In this paper, a new robust model predictive control (RMPC) for uncertain nonlinear systems subject to actuator saturation is designed to regulate the terminal voltage of a photovoltaic generator (PVG) that feeds a DC motor-pump via a buck DC–DC converter. The considered system is a combination of a PVG-converter and DC motor-pump, which possesses nonlinear behavior along with under a saturating control signal highly dependent on the operation point and climate conditions of solar radiation and temperature. As a result, the control task is complex due to the nonlinearity of the system and its dependence on climate conditions. Based on the dead-zone property, the presented paper introduces a new RMPC technique to provide an innovative and efficient solution to ensure the closed-loop system’s robust stability in the presence of actuator nonlinearity. In this paper, the nonlinear system is described in polytypic form, and an appropriate linear feedback control law is designed and used to minimize an infinite horizon cost function under the framework of linear matrix inequalities (LMIs). Furthermore, sufficient state-feedback control law conditions are synthesized to guarantee the robust stability of the closed-loop system in the presence of polytypic uncertainties.

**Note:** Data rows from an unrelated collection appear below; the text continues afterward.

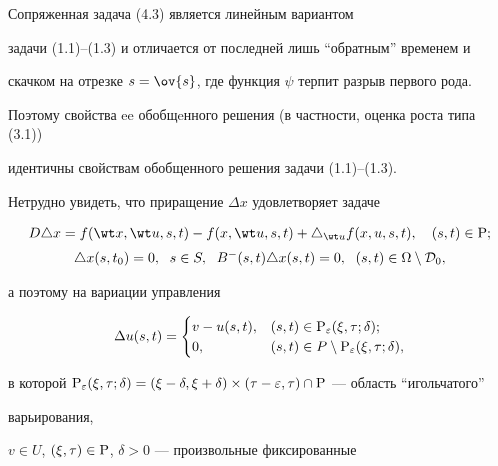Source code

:Сопряженная задача (4.3) является линейным вариантом


задачи (1.1)--(1.3) и отличается от последней лишь ``обратным'' временем и


скачком на отрезке $s=\ov{s}$, где функция $\psi$ терпит разрыв первого рода.


Поэтому свойства ee обобщeнного решения (в частности, оценка роста типа (3.1))


идентичны свойствам обобщенного решения задачи (1.1)--(1.3).


Нетрудно увидеть, что приращение $\Delta x$ удовлетворяет задаче


\begin{equation}


\begin{array}{c}


D\triangle x= f(\wt x,\wt u,s,t) - f(x,\wt u,s,t)+


\triangle_{\wt u} f(x,u,s,t), \quad (s,t)\in {\P}; \\[2mm]


\triangle x(s,t_{0}) = 0,\ \; s \in S,\ \; B^{-}(s,t) \triangle x(s,t)=0,


\ \; (s,t)\in\Omega\setminus {\cal D}_0,


\end{array}


\end{equation}


а поэтому на вариации управления


\begin{equation}


\Delta u(s,t) =


\begin{cases}


v - u(s,t), & (s,t)\in \P_{\varepsilon}(\xi,\tau;\delta); \\


0,& (s,t)\in P \setminus \P_{\varepsilon}(\xi,\tau;\delta),


\end{cases}


\end{equation}


в которой $\P_{\varepsilon}(\xi,\tau;\delta)=(\xi-\delta,\xi+\delta)


\times(\tau-\varepsilon,\tau)\cap \P$ --- область ``игольчатого''


варьирования,


$v\in U$, $(\xi,\tau)\in \P$, $\delta >0$ --- произвольные фиксированные



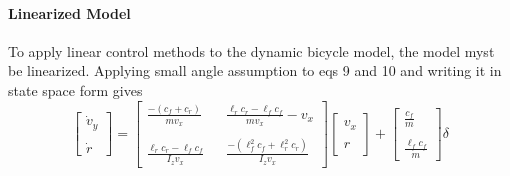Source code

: \documentclass{article}
\begin{document}
\paragraph{Linearized Model} To apply linear control methods to the dynamic bicycle model, the model myst be linearized. Applying small angle assumption to eqs 9 and 10 and writing it in state space form gives
\begin{equation}
 \begin{bmatrix} \dot{v}_y \\\\ \dot{r} \end{bmatrix}
 =
 \begin{bmatrix} \frac{-(c_f + c_r)}{mv_x} && \frac{\ell_rc_r - \ell_fc_f}{mv_x} - v_x \\\\ \frac{\ell_rc_r - \ell_fc_f}{I_zv_x} && \frac{-(\ell^2_fc_f + \ell^2_rc_r)}{I_zv_x}\end{bmatrix}
  \begin{bmatrix}v_x \\\\ r\end{bmatrix} + 
  \begin{bmatrix}
  	\frac{c_f}{m} \\\\ \frac{\ell_fc_f}{m}
  \end{bmatrix}  \delta
\end{equation}
\end{document}
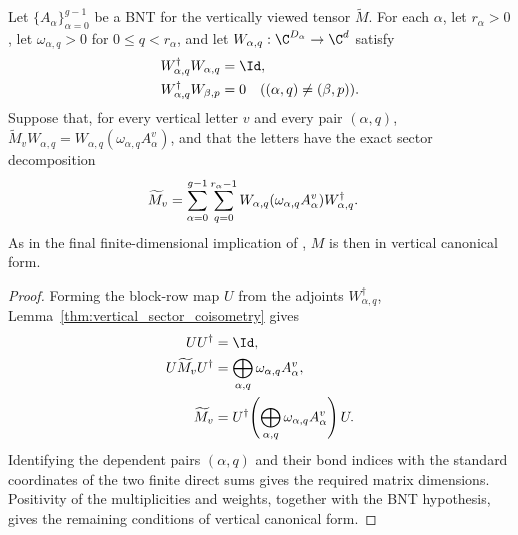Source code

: \begin{lemma}
    \label{thm:vertical_cf_of_grouped_orthogonal_sectors}
    \leanok
    Let $\{A_\alpha\}_{\alpha=0}^{g-1}$ be a BNT for the vertically viewed
    tensor $\widetilde M$. For each $\alpha$, let $r_\alpha>0$, let
    $\omega_{\alpha,q}>0$ for $0\leq q<r_\alpha$, and let
    $W_{\alpha,q}:\C^{D_\alpha}\to\C^d$ satisfy
    \begin{align}
        W_{\alpha,q}^\dagger W_{\alpha,q} & =\Id,
        \notag                                    \\
        W_{\alpha,q}^\dagger W_{\beta,p}  & =0
        \quad((\alpha,q)\ne(\beta,p)).
        \notag
    \end{align}
    Suppose that, for every vertical letter $v$ and every pair $(\alpha,q)$,
    $\widetilde M_vW_{\alpha,q}
        =W_{\alpha,q}(\omega_{\alpha,q}A_\alpha^v)$, and that the letters have
    the exact sector decomposition
    \begin{align}
        \widetilde M_v
         & =\sum_{\alpha=0}^{g-1}\sum_{q=0}^{r_\alpha-1}
        W_{\alpha,q}(\omega_{\alpha,q}A_\alpha^v)
        W_{\alpha,q}^\dagger.
        \notag
    \end{align}
    As in the final finite-dimensional implication of
    \cite[Proposition~4.13, lines~1863--1870]{Cirac2016MPDO_arXiv}, $M$ is then
    in vertical canonical form.
\end{lemma}

\begin{proof}
    \leanok
    Forming the block-row map $U$ from the adjoints
    $W_{\alpha,q}^\dagger$, Lemma~\ref{thm:vertical_sector_coisometry}
    gives
    \begin{align}
        UU^\dagger & =\Id,
        \notag                                                                                  \\
        U\widetilde M_vU^\dagger
                   & =\bigoplus_{\alpha,q}\omega_{\alpha,q}A_\alpha^v,
        \notag                                                                                  \\
        \widetilde M_v
                   & =U^\dagger\!\left(\bigoplus_{\alpha,q}\omega_{\alpha,q}A_\alpha^v\right)U.
        \notag
    \end{align}
    Identifying the dependent pairs $(\alpha,q)$ and their bond indices with
    the standard coordinates of the two finite direct sums gives the required
    matrix dimensions. Positivity of the multiplicities and weights, together
    with the BNT hypothesis, gives the remaining conditions of vertical
    canonical form.
\end{proof}

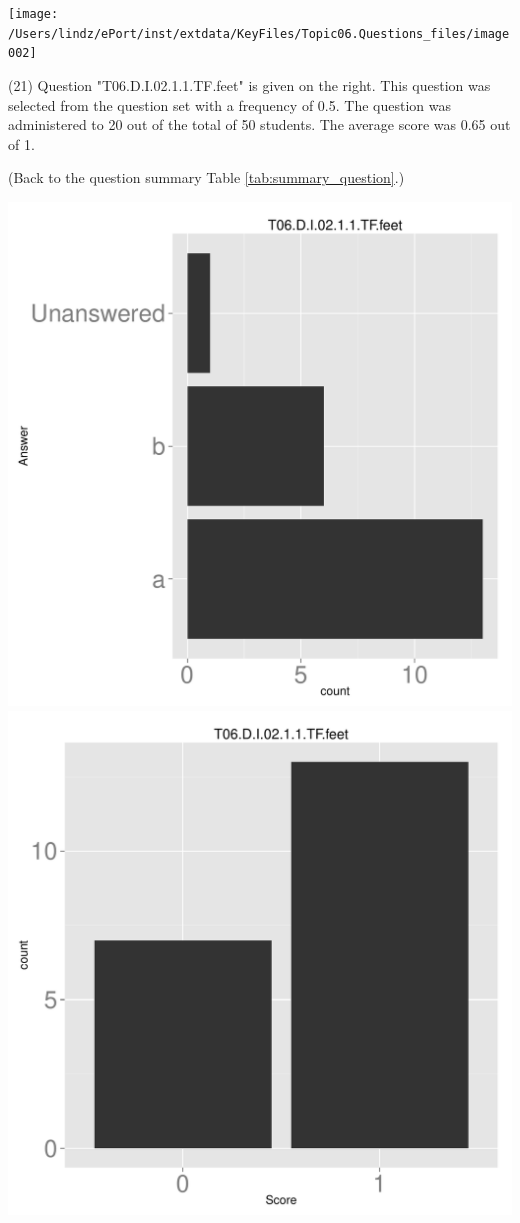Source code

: \documentclass[12pt,english,nohyper]{tufte-handout}\usepackage[]{graphicx}\usepackage[]{color}
\begin{document}
\vspace{5cm}\begin{marginfigure}\texttt{[image: /Users/lindz/ePort/inst/extdata/KeyFiles/Topic06.Questions\_files/image002]}\end{marginfigure}\vspace{-5cm} (21) Question "T06.D.I.02.1.1.TF.feet" is given on the right. This question was selected from the question set with a frequency of 0.5. The question was administered to 20 out of the total of 50 students. The average score was 0.65 out of 1.

 (Back to the question summary Table \ref{tab:summary_question}.)

\begin{center} \includegraphics[width=.45\linewidth]{Topic06_AB_21_answer} \includegraphics[width=.45\linewidth]{Topic06_AB_21_score} \end{center} 
\end{document}
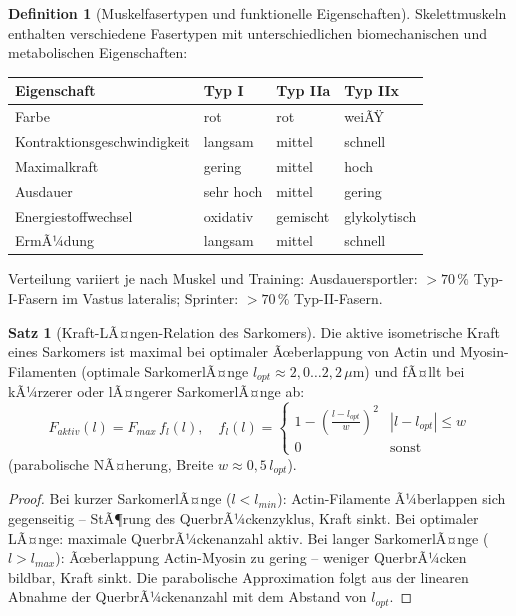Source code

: ﻿\documentclass[a4paper,12pt]{report}
\theoremstyle{definition}
\newtheorem{definition}{Definition}
\newtheorem{satz}{Satz}
\begin{document}
\begin{definition}[Muskelfasertypen und funktionelle Eigenschaften]
Skelettmuskeln enthalten verschiedene Fasertypen mit unterschiedlichen
biomechanischen und metabolischen Eigenschaften:
\begin{center}
\begin{tabular}{llll}
\toprule
Eigenschaft & Typ I & Typ IIa & Typ IIx \\
\midrule
Farbe & rot & rot & weiÃŸ \\
Kontraktionsgeschwindigkeit & langsam & mittel & schnell \\
Maximalkraft & gering & mittel & hoch \\
Ausdauer & sehr hoch & mittel & gering \\
Energiestoffwechsel & oxidativ & gemischt & glykolytisch \\
ErmÃ¼dung & langsam & mittel & schnell \\
\bottomrule
\end{tabular}
\end{center}
Verteilung variiert je nach Muskel und Training:
Ausdauersportler: $> 70\,\%$ Typ-I-Fasern im Vastus lateralis;
Sprinter: $> 70\,\%$ Typ-II-Fasern.
\end{definition}

\begin{satz}[Kraft-LÃ¤ngen-Relation des Sarkomers]
Die aktive isometrische Kraft eines Sarkomers ist maximal bei optimaler
Ãœberlappung von Actin und Myosin-Filamenten (optimale SarkomerlÃ¤nge
$l_{opt} \approx 2{,}0\ldots2{,}2\,\mu\mathrm{m}$) und fÃ¤llt bei kÃ¼rzerer
oder lÃ¤ngerer SarkomerlÃ¤nge ab:
\[
  F_{aktiv}(l) = F_{max}\,f_l(l), \quad
  f_l(l) = \begin{cases}
    1 - \left(\frac{l-l_{opt}}{w}\right)^2 & |l-l_{opt}| \le w \\
    0 & \text{sonst}
  \end{cases}
\]
(parabolische NÃ¤herung, Breite $w \approx 0{,}5\,l_{opt}$).
\end{satz}
\begin{proof}
Bei kurzer SarkomerlÃ¤nge ($l < l_{min}$): Actin-Filamente Ã¼berlappen
sich gegenseitig -- StÃ¶rung des QuerbrÃ¼ckenzyklus, Kraft sinkt.
Bei optimaler LÃ¤nge: maximale QuerbrÃ¼ckenanzahl aktiv.
Bei langer SarkomerlÃ¤nge ($l > l_{max}$): Ãœberlappung Actin-Myosin zu gering --
weniger QuerbrÃ¼cken bildbar, Kraft sinkt. Die parabolische Approximation
folgt aus der linearen Abnahme der QuerbrÃ¼ckenanzahl mit dem Abstand von $l_{opt}$.
\end{proof}
\end{document}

Simulation results are provided, in which the results illustrate the effectiveness of the proposed method.

Suggested Citation

  • Omar Hazil & Fouad Allouani & Sofiane Bououden & Mohammed Chadli & Mohamed Chemachema & Ilyes Boulkaibet & Bilel Neji, 2023. "A Robust Model Predictive Control for a Photovoltaic Pumping System Subject to Actuator Saturation Nonlinearity," Sustainability, MDPI, vol. 15(5), pages 1-26, March.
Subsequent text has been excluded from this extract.